Without missing a beat, DeGioia explains what he learned from the assigned essays, finishing with an observation about how the benchmark of a society is its treatment of “people on the bottom.”

Porterfield nods, thanks him and continues.

No, DeGioia and Arend have not taken the unusual step of auditing another professor’s class. Rather, philosophy specialist DeGioia and law specialist Arend provide the other two parts of the teaching trifecta for the class Human Rights: A Culture in Crisis, team-taught by DeGioia, Arend and Daniel Porterfield, an English professor and the Vice President for Communications and Public Affairs.

The class was offered for the first time this spring, but is based on a seminar DeGioia and Porterfield taught together two years ago about the philosophy and literature of human rights.

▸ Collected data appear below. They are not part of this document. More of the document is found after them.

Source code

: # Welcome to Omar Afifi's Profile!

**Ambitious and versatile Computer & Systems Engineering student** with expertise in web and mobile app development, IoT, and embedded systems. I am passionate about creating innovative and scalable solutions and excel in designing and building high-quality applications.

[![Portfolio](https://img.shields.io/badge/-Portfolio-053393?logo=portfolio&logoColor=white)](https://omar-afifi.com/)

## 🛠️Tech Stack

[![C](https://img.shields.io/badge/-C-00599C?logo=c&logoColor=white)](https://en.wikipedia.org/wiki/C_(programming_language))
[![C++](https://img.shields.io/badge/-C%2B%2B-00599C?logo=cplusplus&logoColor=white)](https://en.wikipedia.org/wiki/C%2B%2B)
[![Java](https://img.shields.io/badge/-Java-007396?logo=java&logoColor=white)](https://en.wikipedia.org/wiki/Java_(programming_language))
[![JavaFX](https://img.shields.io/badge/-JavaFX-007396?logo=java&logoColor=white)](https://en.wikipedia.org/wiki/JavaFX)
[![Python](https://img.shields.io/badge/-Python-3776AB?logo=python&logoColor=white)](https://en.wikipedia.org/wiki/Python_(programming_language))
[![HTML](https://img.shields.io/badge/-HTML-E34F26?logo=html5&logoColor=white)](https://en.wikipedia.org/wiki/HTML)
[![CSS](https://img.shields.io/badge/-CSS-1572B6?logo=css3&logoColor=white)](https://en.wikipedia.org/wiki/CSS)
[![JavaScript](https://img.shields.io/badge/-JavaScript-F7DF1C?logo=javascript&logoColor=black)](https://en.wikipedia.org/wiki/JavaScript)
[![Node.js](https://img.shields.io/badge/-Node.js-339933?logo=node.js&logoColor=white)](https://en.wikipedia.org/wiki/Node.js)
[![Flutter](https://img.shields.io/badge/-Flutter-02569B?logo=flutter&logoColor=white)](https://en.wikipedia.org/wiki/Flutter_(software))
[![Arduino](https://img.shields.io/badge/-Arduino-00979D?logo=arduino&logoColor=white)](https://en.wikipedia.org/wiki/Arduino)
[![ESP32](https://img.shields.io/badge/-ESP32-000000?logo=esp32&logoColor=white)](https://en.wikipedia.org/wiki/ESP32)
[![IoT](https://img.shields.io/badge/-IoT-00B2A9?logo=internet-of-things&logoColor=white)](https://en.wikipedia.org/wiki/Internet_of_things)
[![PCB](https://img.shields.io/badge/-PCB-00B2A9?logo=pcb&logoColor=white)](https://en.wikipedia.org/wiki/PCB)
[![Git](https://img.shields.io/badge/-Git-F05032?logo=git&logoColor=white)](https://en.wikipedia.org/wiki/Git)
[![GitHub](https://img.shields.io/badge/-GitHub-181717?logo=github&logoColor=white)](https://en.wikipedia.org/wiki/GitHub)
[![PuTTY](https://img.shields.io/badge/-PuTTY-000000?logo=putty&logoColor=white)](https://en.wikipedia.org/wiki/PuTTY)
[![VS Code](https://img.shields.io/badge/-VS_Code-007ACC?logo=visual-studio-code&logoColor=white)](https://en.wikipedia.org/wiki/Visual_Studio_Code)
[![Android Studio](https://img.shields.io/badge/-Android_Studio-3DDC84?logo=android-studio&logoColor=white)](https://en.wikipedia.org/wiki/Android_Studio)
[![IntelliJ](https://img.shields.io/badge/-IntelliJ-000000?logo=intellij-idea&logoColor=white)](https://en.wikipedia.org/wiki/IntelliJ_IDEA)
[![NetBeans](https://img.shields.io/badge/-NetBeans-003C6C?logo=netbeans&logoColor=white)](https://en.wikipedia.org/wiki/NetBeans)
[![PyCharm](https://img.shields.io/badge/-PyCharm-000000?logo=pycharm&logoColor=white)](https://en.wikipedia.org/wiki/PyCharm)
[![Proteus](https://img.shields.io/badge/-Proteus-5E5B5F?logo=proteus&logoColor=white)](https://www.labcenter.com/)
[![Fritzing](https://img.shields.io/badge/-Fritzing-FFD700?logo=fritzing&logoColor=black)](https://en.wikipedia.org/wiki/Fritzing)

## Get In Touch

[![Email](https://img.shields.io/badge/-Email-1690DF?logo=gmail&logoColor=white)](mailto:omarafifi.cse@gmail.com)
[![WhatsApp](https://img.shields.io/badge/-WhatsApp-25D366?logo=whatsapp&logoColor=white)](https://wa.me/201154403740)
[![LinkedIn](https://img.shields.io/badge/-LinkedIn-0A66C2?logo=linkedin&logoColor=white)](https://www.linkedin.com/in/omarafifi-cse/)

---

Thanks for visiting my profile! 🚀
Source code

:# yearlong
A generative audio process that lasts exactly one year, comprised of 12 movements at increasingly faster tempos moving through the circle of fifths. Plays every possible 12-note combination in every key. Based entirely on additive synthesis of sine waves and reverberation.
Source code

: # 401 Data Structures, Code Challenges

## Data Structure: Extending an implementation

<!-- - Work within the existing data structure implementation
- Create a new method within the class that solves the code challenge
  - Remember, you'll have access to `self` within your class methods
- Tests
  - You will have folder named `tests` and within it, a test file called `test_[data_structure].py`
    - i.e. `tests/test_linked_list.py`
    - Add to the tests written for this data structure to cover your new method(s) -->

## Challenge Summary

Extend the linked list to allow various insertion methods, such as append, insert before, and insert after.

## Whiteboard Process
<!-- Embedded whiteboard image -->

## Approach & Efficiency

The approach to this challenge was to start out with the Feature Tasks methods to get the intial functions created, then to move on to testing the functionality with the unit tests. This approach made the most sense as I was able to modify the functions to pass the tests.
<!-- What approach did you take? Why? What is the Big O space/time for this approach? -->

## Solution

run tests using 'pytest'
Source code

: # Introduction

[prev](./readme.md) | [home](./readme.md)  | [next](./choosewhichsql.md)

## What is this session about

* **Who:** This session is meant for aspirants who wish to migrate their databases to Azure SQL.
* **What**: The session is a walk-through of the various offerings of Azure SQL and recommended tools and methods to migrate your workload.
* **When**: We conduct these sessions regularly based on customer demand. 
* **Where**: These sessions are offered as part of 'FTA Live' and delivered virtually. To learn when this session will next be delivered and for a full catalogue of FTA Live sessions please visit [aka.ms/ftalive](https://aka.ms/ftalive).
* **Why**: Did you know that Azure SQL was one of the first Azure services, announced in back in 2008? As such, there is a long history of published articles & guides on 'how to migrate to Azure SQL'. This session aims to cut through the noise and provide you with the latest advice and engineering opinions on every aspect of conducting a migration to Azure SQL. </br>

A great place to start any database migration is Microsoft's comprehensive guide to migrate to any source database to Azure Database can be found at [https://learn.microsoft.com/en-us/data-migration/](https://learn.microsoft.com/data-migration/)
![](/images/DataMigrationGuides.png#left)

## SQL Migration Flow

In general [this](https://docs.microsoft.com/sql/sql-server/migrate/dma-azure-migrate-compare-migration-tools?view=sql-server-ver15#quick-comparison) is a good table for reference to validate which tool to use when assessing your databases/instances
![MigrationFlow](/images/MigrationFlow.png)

Porterfield says in the course of teaching that class, he and DeGioia realized three things.

“A, we needed to introduce into the dialogue the perspective of international law, very much,” Porterfield says. “B, we realized that this was a course that could be acceptable for more students. And C, we realized we needed a high voltage shot of energy to complement our slightly more reserved natures, so we sought out Dr. Arend.” He smiles at his colleague, who is known among students for his gesturing lectures and lively teaching style. “And so we developed a new course.”

The class meets Monday mornings in McNeir and Tuesday evenings in Reiss, where it often hears a guest lecturer speak about various aspects of human rights. On five occasions, the guest has stayed for dinner after the lectures and continued the discussion with a portion of the class. The speakers have included people like Sister Dianna Ortiz, Director of Torture Abolition and Survivors Support Coalition; Philip Marineau, CEO of Levi Strauss; Abiodun Williams, Director of Strategic Planning for the United Nations; and Anthony Lake, Georgetown professor and former National Security Adviser.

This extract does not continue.